_Work order_
Below are some records. Say how many of their lines contain the string "based", and give nothing but the number.

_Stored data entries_
§ §

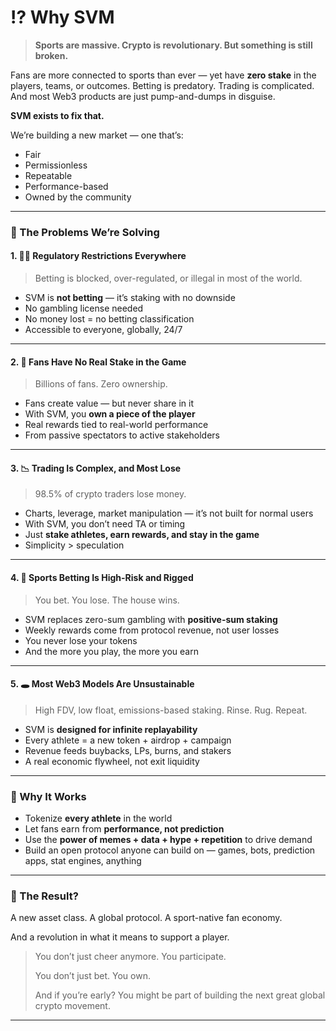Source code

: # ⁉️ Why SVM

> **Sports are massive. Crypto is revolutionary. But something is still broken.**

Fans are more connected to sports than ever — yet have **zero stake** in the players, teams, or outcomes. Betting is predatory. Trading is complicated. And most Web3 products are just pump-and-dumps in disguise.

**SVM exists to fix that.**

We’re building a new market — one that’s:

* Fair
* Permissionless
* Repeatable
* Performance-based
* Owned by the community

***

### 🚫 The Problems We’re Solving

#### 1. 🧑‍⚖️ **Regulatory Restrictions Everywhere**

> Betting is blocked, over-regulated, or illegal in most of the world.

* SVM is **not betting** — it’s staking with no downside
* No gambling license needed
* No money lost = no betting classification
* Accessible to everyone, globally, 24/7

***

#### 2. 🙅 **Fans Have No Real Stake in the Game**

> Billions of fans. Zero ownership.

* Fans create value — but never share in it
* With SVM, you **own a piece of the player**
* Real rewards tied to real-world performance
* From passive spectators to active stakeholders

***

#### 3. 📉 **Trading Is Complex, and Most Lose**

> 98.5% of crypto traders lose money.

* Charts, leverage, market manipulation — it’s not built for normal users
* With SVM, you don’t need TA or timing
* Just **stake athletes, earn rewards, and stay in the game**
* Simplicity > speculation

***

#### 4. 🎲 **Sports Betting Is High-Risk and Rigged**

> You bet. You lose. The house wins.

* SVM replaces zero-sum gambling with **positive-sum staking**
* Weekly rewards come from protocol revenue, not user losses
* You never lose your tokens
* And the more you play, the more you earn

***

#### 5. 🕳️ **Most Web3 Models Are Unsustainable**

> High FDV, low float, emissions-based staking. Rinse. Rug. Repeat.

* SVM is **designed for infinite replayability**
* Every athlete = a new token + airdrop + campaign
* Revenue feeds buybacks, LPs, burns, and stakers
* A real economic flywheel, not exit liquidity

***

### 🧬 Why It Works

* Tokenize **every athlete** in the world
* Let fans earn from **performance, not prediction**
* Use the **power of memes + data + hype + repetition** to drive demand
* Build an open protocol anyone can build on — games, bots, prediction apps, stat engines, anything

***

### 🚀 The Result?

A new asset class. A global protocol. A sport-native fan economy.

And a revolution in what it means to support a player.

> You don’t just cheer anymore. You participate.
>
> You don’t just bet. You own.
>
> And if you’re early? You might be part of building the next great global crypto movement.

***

§ §

_Output for this exercise_
2